Lappendeken in Slowaakse politiek

Stijn Croes

Slowakije wordt dikwijls, zij het niet zonder schroom, 'de economische tijger van Centraal-Europa' genoemd. Met name het vlaktaks-systeem en de 'flexibele' arbeidswetgeving maken van Slowakije het paradijs van internationale zakenlui en investeerders. De resultaten mogen gezien worden: acht jaar regeren door de Slowaakse Democratische en Christelijke Unie (SDKÚ) heeft geleid tot hoge economische groeicijfers. Toch wist de partij de jongste parlementsverkiezingen van 17 juni niet te winnen.

Na twee ambtstermijnen onder leiding van Mikuláš Dzurinda staat Slowakije er internationaal gezien heel anders voor dan tien jaar geleden. Het Slowakije van Vladimír Meciar was de paria van Midden-Europa en verkeerde in een internationaal isolement. De neo-liberale SDKÚ van Dzurinda wist het land in de NAVO en de EU te loodsen en werd verantwoordelijk voor de grootschalige hervormingen die het land heeft ondergaan sinds het aftreden van Meciar in 1998.

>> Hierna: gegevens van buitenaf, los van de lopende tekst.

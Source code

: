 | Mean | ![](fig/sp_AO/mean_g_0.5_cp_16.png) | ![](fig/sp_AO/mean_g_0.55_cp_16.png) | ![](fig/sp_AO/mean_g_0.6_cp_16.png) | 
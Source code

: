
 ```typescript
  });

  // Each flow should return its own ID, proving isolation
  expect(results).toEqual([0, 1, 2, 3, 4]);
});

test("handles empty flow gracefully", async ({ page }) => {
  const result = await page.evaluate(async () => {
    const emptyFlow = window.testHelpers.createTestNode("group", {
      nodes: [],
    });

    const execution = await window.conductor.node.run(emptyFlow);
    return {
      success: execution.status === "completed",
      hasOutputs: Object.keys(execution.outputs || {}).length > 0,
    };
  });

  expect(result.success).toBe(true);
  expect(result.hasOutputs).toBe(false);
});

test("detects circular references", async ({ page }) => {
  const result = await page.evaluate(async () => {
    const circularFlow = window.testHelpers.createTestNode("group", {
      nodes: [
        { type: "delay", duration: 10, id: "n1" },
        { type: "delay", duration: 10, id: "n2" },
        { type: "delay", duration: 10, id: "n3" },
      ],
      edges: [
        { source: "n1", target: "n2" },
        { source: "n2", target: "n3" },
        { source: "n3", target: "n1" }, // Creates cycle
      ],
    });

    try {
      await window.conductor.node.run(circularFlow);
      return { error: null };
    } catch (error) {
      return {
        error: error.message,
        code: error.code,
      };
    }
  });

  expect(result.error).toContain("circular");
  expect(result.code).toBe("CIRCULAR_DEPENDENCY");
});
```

De Smer-beweging van de populist Robert Fico is de laatste jaren omgevormd tot een sociaal-democratische partij. Fico ontpopte zich tot de belangrijkste criticus van de hervormingspolitiek van Dzurinda. Hij wijst met name op de groeiende sociale ongelijkheid en armoede. Ondanks de economische groei, nam het verschil tussen extreem rijken en relatief armen toe.

Fico wil een eind maken aan de hervormingen en zich oriënteren op het West-Europese model van de sociale welvaartstaat. Buurland Tsjechië is voor Fico het grote voorbeeld van een succesvolle economie gecombineerd met een stevig sociaal stelsel.

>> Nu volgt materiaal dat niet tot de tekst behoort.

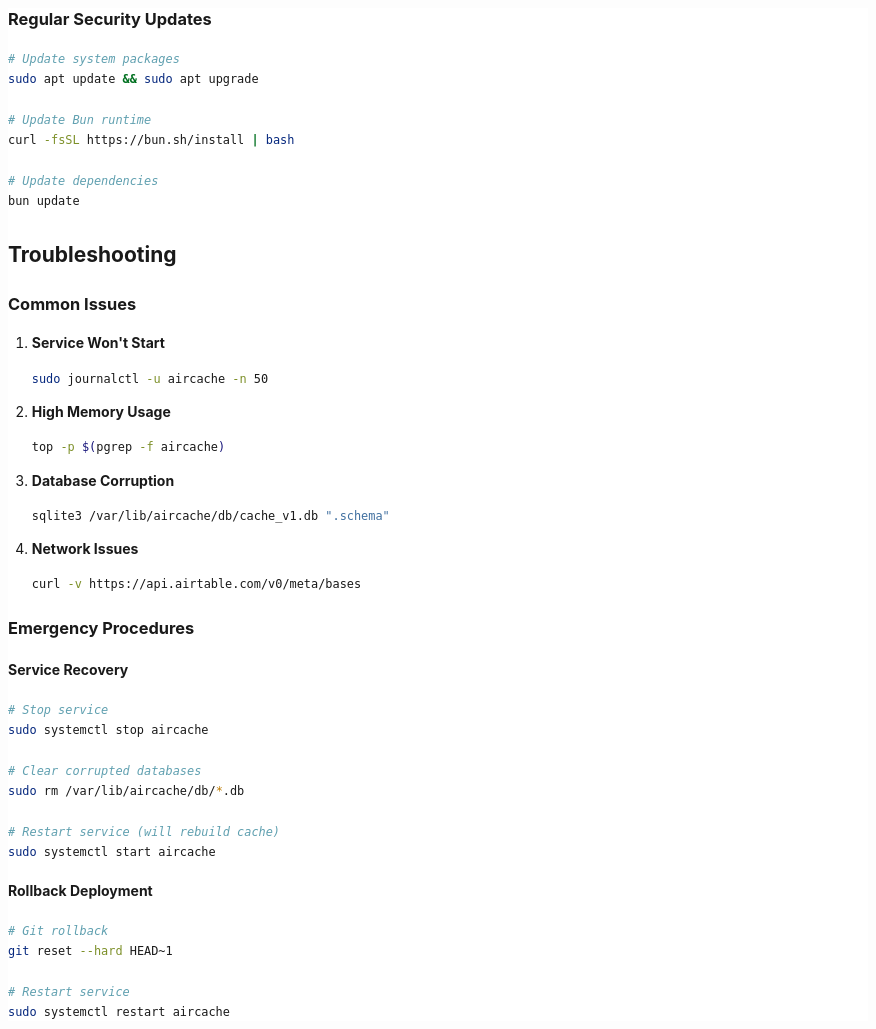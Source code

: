 ### Regular Security Updates
```bash
# Update system packages
sudo apt update && sudo apt upgrade

# Update Bun runtime
curl -fsSL https://bun.sh/install | bash

# Update dependencies
bun update
```

## Troubleshooting

### Common Issues

1. **Service Won't Start**
   ```bash
   sudo journalctl -u aircache -n 50
   ```

2. **High Memory Usage**
   ```bash
   top -p $(pgrep -f aircache)
   ```

3. **Database Corruption**
   ```bash
   sqlite3 /var/lib/aircache/db/cache_v1.db ".schema"
   ```

4. **Network Issues**
   ```bash
   curl -v https://api.airtable.com/v0/meta/bases
   ```

### Emergency Procedures

#### Service Recovery
```bash
# Stop service
sudo systemctl stop aircache

# Clear corrupted databases
sudo rm /var/lib/aircache/db/*.db

# Restart service (will rebuild cache)
sudo systemctl start aircache
```

#### Rollback Deployment
```bash
# Git rollback
git reset --hard HEAD~1

# Restart service
sudo systemctl restart aircache
```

Ondanks de historisch lage opkomst (54,7 procent) wist Smer 29,14 procent van de stemmen te veroveren. De SDKÚ mobiliseerde uiteindelijk toch 18,35 procent van de kiezers voor haar hervormingspolitiek. Met name dit resultaat is een verassing, omdat in de voorafgaande peilingen de SDKÚ een stuk lager werd ingeschat. Op de derde plaats eindigden met ongeveer 11,5 procent van de stemmen de Hongaarse Coalitie (SMK/MKP) en de extreemrechtse SNS.

SMK/MKP heeft traditioneel een trouwe achterban bij de Hongaarse minderheid. De SNS daarentegen moet niets hebben van die Hongaarse minderheid. Voorman van de SNS Ján Slota valt niet alleen de Hongaren aan, ook de Roma-zigeuners en homoseksuelen mogen wat hem betreft zo snel mogelijk het land verlaten. Groot voorbeeld voor Slota is Andrej Hlinka, de fascistische priester die de onafhankelijke Slowaakse vazalstaat gestalte gaf tijdens de Tweede Wereldoorlog.

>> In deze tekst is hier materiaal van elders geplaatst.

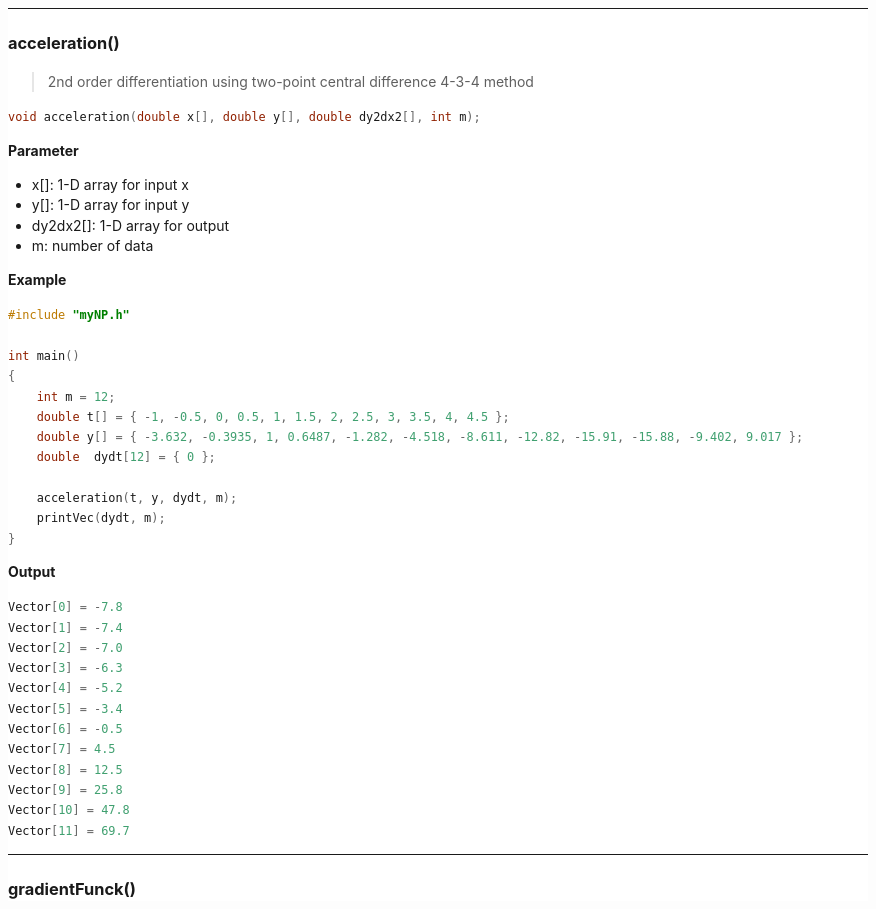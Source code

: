 <hr>

### acceleration()

> 2nd order differentiation using two-point central difference 4-3-4 method

```c
void acceleration(double x[], double y[], double dy2dx2[], int m);
```

**Parameter**

* x[]: 1-D array for input x
* y[]: 1-D array for input y
* dy2dx2[]: 1-D array for output
* m: number of data

**Example**

```C
#include "myNP.h"

int main()
{
	int m = 12;
	double t[] = { -1, -0.5, 0, 0.5, 1, 1.5, 2, 2.5, 3, 3.5, 4, 4.5 };
	double y[] = { -3.632, -0.3935, 1, 0.6487, -1.282, -4.518, -8.611, -12.82, -15.91, -15.88, -9.402, 9.017 };
	double  dydt[12] = { 0 };
    
    acceleration(t, y, dydt, m);
	printVec(dydt, m);
}
```

**Output**

```c
Vector[0] = -7.8
Vector[1] = -7.4
Vector[2] = -7.0
Vector[3] = -6.3
Vector[4] = -5.2
Vector[5] = -3.4
Vector[6] = -0.5
Vector[7] = 4.5
Vector[8] = 12.5
Vector[9] = 25.8
Vector[10] = 47.8
Vector[11] = 69.7
```

<hr>

### gradientFunck()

De Beweging voor een Democratisch Slowakije (HZDS) van Meciar wist voor het eerst echt een verkiezing te verliezen en komt uit op 8,79 procent van de stemmen. De katholieke partij KDH behaalde 8,31 procent.

Het politieke landschap is enigszins een lappendeken geworden. De grote vraag is nu welke coalitie het land de komende vier jaren gaat leiden. Fico zal grote moeite hebben om een coalitiepartner te vinden: de SNS en de HZDS zijn eventueel bereid om met Fico te praten, maar deze combinatie zou internationaal op erg veel verzet kunnen stuiten. Het Westen is de ondemocratische Meciar niet vergeten en de SNS is een eigenaardige club met een betwiste ideologie. Alleen met de KDH en SMK/MKP verder gaan is voor Fico de garantie dat zijn ideeën waarschijnlijk niet kunnen worden uitgevoerd.

De huidige premier Dzurinda zou eventueel verder kunnen in een brede coalitie met de HZDS, KDH en SMK/MKP. Voortgaan met de SMK/MKP wordt voor Dzurina echter ook lastig, omdat de HZDS historisch geen goede relatie met de Hongaarse minderheid heeft.

Een grote coalitie tussen SDKÚ en Smer lijkt de meest logische stap. De vraag is echter of een dergelijke coalitie in staat is om de hervormingen voort te zetten en tegelijkertijd terug te grijpen naar het sociale model. Het worden spannende weken in Bratislava.